Stop at the line that contains "The dataset consists". Until then, set down each line of the records exactly, beginning with the first, and skip pictures.

*TASK INPUT*:
# # # # # # #
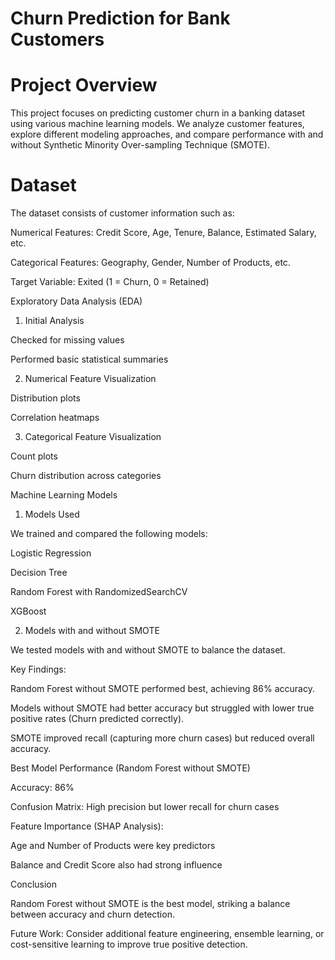 # Churn Prediction for Bank Customers

# Project Overview

This project focuses on predicting customer churn in a banking dataset using various machine learning models. We analyze customer features, explore different modeling approaches, and compare performance with and without Synthetic Minority Over-sampling Technique (SMOTE).

# Dataset

The dataset consists of customer information such as:

Numerical Features: Credit Score, Age, Tenure, Balance, Estimated Salary, etc.

Categorical Features: Geography, Gender, Number of Products, etc.

Target Variable: Exited (1 = Churn, 0 = Retained)

Exploratory Data Analysis (EDA)

1. Initial Analysis

Checked for missing values

Performed basic statistical summaries

2. Numerical Feature Visualization

Distribution plots

Correlation heatmaps

3. Categorical Feature Visualization

Count plots

Churn distribution across categories

Machine Learning Models

1. Models Used

We trained and compared the following models:

Logistic Regression

Decision Tree

Random Forest with RandomizedSearchCV

XGBoost

2. Models with and without SMOTE

We tested models with and without SMOTE to balance the dataset.

Key Findings:

Random Forest without SMOTE performed best, achieving 86% accuracy.

Models without SMOTE had better accuracy but struggled with lower true positive rates (Churn predicted correctly).

SMOTE improved recall (capturing more churn cases) but reduced overall accuracy.

Best Model Performance (Random Forest without SMOTE)

Accuracy: 86%

Confusion Matrix: High precision but lower recall for churn cases

Feature Importance (SHAP Analysis):

Age and Number of Products were key predictors

Balance and Credit Score also had strong influence

Conclusion

Random Forest without SMOTE is the best model, striking a balance between accuracy and churn detection.

Future Work: Consider additional feature engineering, ensemble learning, or cost-sensitive learning to improve true positive detection.
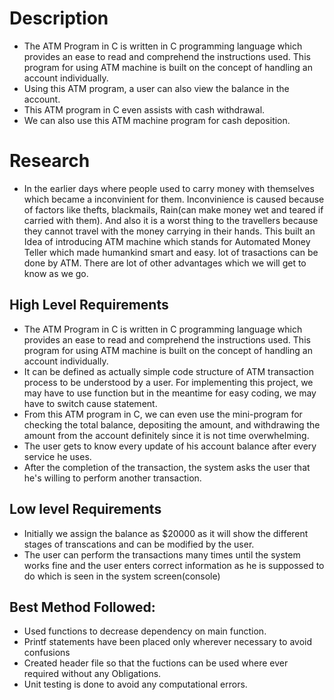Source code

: # Description

* The ATM Program in C is written in C programming language which provides an ease to read and comprehend the instructions used. This program for using ATM machine is built on the concept of handling an account individually.
* Using this ATM program, a user can also view the balance in the account.
* This ATM program in C even assists with cash withdrawal.
* We can also use this ATM machine program for cash deposition.

# Research

* In the earlier days where people used to carry money with themselves which became a inconvinient for them. Inconvinience is caused because of factors like thefts, blackmails, Rain(can make money wet and teared if carried with them). And also it is a worst thing to the travellers because they cannot travel with the money carrying in their hands. This built an Idea of introducing ATM machine which stands for Automated Money Teller which made humankind smart and easy. lot of trasactions can be done by ATM. There are lot of other advantages which we will get to know as we go.


## High Level Requirements

* The ATM Program in C is written in C programming language which provides an ease to read and comprehend the instructions used. This program for using ATM machine is built on the concept of handling an account individually.
* It can be defined as actually simple code structure of ATM transaction process to be understood by a user. For implementing this project, we may have to use function but in the meantime for easy coding, we may have to switch cause statement.
* From this ATM program in C, we can even use the mini-program for checking the total balance, depositing the amount, and withdrawing the amount from the account definitely since it is not time overwhelming.
* The user gets to know every update of his account balance after every service he uses.
* After the completion of the transaction, the system asks the user that he's willing to perform another transaction. 


## Low level Requirements

* Initially we assign the balance as $20000 as it will show the different stages of transcations and can be modified by the user.
* The user can perform the transactions many times until the system works fine and the user enters correct information as he is suppossed to do which is seen in the system screen(console)


## Best Method Followed:

* Used functions to decrease dependency on main function.
* Printf statements have been placed only wherever necessary to avoid confusions
* Created header file so that the fuctions can be used where ever required without any Obligations.
* Unit testing is done to avoid any computational errors.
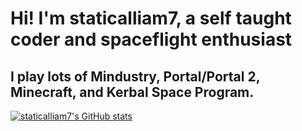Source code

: # Hi! I'm staticalliam7, a self taught coder and spaceflight enthusiast
## I play lots of Mindustry, Portal/Portal 2, Minecraft, and Kerbal Space Program. 

[![staticalliam7's GitHub stats](https://github-readme-stats.vercel.app/api?username=staticalliam7)](https://github.com/anuraghazra/github-readme-stats)

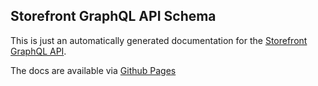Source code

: ## Storefront GraphQL API Schema

This is just an automatically generated documentation for the [Storefront GraphQL API](https://github.com/DivanteLtd/storefront-graphql-api). 

The docs are available via [Github Pages](https://divanteltd.github.io/storefront-graphql-api-schema/)

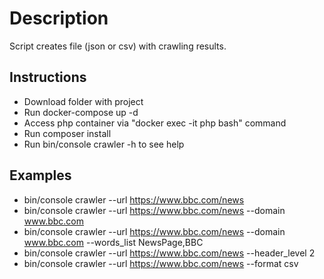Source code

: # Description

Script creates file (json or csv) with crawling results.

## Instructions

- Download folder with project
- Run docker-compose up -d
- Access php container via "docker exec -it php bash" command
- Run composer install
- Run bin/console crawler -h to see help

## Examples
- bin/console crawler --url https://www.bbc.com/news
- bin/console crawler --url https://www.bbc.com/news --domain www.bbc.com
- bin/console crawler --url https://www.bbc.com/news --domain www.bbc.com --words_list NewsPage,BBC
- bin/console crawler --url https://www.bbc.com/news --header_level 2
- bin/console crawler --url https://www.bbc.com/news --format csv

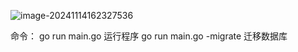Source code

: ![image-20241114162327536](./README.assets./image-20241114162327536.png)

命令：
go run main.go 运行程序
go run main.go -migrate 迁移数据库
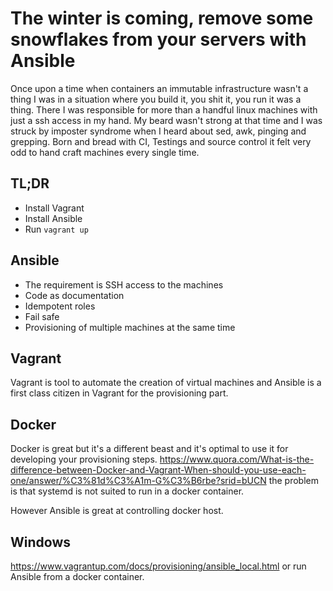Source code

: # The winter is coming, remove some snowflakes from your servers with Ansible
Once upon a time when containers an immutable infrastructure wasn't a thing I was in a situation where you build it, you shit it, you run it was a thing. There I was responsible for more than a handful linux machines with just a ssh access in my hand. My beard wasn't strong at that time and I was struck by imposter syndrome when I heard about sed, awk, pinging and grepping. Born and bread with CI, Testings and source control it felt very odd to hand craft machines every single time.

## TL;DR
- Install Vagrant
- Install Ansible
- Run `vagrant up`

## Ansible
- The requirement is SSH access to the machines
- Code as documentation
- Idempotent roles
- Fail safe
- Provisioning of multiple machines at the same time

## Vagrant
Vagrant is tool to automate the creation of virtual machines and Ansible is a first class citizen in Vagrant for the provisioning part.

## Docker
Docker is great but it's a different beast and it's optimal to use it for developing your provisioning steps. https://www.quora.com/What-is-the-difference-between-Docker-and-Vagrant-When-should-you-use-each-one/answer/%C3%81d%C3%A1m-G%C3%B6rbe?srid=bUCN the problem is that systemd is not suited to run in a docker container.

However Ansible is great at controlling docker host.

## Windows
https://www.vagrantup.com/docs/provisioning/ansible_local.html
or run Ansible from a docker container.
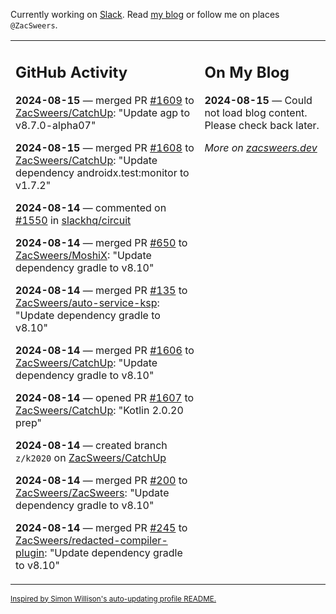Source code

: Currently working on [Slack](https://slack.com/). Read [my blog](https://zacsweers.dev/) or follow me on places `@ZacSweers`.

<table><tr><td valign="top" width="60%">

## GitHub Activity
<!-- githubActivity starts -->
**2024-08-15** — merged PR [#1609](https://github.com/ZacSweers/CatchUp/pull/1609) to [ZacSweers/CatchUp](https://github.com/ZacSweers/CatchUp): "Update agp to v8.7.0-alpha07"

**2024-08-15** — merged PR [#1608](https://github.com/ZacSweers/CatchUp/pull/1608) to [ZacSweers/CatchUp](https://github.com/ZacSweers/CatchUp): "Update dependency androidx.test:monitor to v1.7.2"

**2024-08-14** — commented on [#1550](https://github.com/slackhq/circuit/pull/1550#issuecomment-2289784961) in [slackhq/circuit](https://github.com/slackhq/circuit)

**2024-08-14** — merged PR [#650](https://github.com/ZacSweers/MoshiX/pull/650) to [ZacSweers/MoshiX](https://github.com/ZacSweers/MoshiX): "Update dependency gradle to v8.10"

**2024-08-14** — merged PR [#135](https://github.com/ZacSweers/auto-service-ksp/pull/135) to [ZacSweers/auto-service-ksp](https://github.com/ZacSweers/auto-service-ksp): "Update dependency gradle to v8.10"

**2024-08-14** — merged PR [#1606](https://github.com/ZacSweers/CatchUp/pull/1606) to [ZacSweers/CatchUp](https://github.com/ZacSweers/CatchUp): "Update dependency gradle to v8.10"

**2024-08-14** — opened PR [#1607](https://github.com/ZacSweers/CatchUp/pull/1607) to [ZacSweers/CatchUp](https://github.com/ZacSweers/CatchUp): "Kotlin 2.0.20 prep"

**2024-08-14** — created branch `z/k2020` on [ZacSweers/CatchUp](https://github.com/ZacSweers/CatchUp)

**2024-08-14** — merged PR [#200](https://github.com/ZacSweers/ZacSweers/pull/200) to [ZacSweers/ZacSweers](https://github.com/ZacSweers/ZacSweers): "Update dependency gradle to v8.10"

**2024-08-14** — merged PR [#245](https://github.com/ZacSweers/redacted-compiler-plugin/pull/245) to [ZacSweers/redacted-compiler-plugin](https://github.com/ZacSweers/redacted-compiler-plugin): "Update dependency gradle to v8.10"
<!-- githubActivity ends -->
</td><td valign="top" width="40%">

## On My Blog
<!-- blog starts -->
**2024-08-15** — Could not load blog content. Please check back later.
<!-- blog ends -->
_More on [zacsweers.dev](https://zacsweers.dev/)_
</td></tr></table>

<sub><a href="https://simonwillison.net/2020/Jul/10/self-updating-profile-readme/">Inspired by Simon Willison's auto-updating profile README.</a></sub>
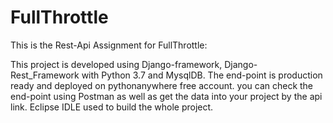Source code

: # FullThrottle
This is the Rest-Api Assignment for FullThrottle:

This project is developed using Django-framework, Django-Rest_Framework with Python 3.7 and MysqlDB.
The end-point is production ready and deployed on pythonanywhere free account.
you can check the end-point using Postman as well as get the data into your project by the api link.
Eclipse IDLE used to build the whole project.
# # # # # # #
*TASK ANSWER*:
 # Churn Prediction for Bank Customers

# Project Overview

This project focuses on predicting customer churn in a banking dataset using various machine learning models. We analyze customer features, explore different modeling approaches, and compare performance with and without Synthetic Minority Over-sampling Technique (SMOTE).

# Dataset

The dataset consists of customer information such as:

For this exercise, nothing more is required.